* Work instructions: Gather every line from the entries below that includes "distributed".

* Records:
[Start of Attachment]

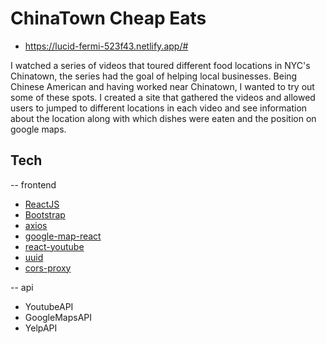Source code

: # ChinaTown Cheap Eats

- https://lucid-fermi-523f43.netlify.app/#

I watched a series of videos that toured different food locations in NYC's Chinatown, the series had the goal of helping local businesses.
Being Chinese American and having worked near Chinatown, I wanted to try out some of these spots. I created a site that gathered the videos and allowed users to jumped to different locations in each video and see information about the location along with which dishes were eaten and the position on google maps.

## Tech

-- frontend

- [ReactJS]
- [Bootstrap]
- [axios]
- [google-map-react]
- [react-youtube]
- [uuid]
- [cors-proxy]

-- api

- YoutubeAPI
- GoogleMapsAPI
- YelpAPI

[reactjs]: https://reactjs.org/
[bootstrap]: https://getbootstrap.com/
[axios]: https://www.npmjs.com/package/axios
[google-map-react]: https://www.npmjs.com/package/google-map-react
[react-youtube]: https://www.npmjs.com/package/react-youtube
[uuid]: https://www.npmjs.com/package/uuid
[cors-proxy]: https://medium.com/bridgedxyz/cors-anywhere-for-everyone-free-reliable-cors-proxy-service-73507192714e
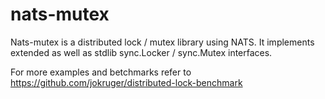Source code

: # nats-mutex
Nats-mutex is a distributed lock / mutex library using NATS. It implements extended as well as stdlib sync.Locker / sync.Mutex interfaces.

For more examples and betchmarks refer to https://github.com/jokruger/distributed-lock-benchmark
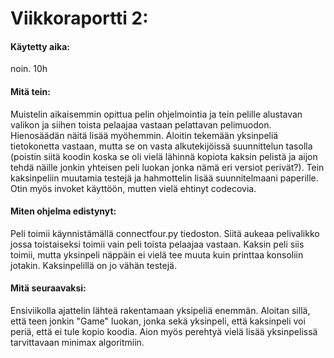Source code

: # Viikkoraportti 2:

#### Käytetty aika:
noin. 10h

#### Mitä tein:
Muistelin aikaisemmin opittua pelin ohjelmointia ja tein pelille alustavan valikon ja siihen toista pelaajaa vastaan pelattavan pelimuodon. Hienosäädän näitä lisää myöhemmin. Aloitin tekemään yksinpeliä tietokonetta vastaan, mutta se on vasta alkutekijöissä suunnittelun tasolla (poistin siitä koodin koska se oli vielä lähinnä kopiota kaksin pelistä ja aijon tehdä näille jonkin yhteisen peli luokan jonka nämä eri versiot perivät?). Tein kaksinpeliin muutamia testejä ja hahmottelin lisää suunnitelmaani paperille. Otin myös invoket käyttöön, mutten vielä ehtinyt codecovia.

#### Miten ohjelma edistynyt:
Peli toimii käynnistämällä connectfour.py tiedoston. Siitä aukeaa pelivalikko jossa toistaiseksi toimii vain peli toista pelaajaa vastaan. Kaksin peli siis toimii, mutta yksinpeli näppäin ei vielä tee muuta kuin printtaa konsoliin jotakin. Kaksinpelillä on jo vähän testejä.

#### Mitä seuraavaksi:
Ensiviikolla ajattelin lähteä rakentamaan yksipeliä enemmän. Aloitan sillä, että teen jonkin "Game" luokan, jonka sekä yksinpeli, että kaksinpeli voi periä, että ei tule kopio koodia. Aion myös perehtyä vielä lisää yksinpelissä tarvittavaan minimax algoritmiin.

[End of Attachment]

* Result of this task:
Nats-mutex is a distributed lock / mutex library using NATS. It implements extended as well as stdlib sync.Locker / sync.Mutex interfaces.
For more examples and betchmarks refer to https://github.com/jokruger/distributed-lock-benchmark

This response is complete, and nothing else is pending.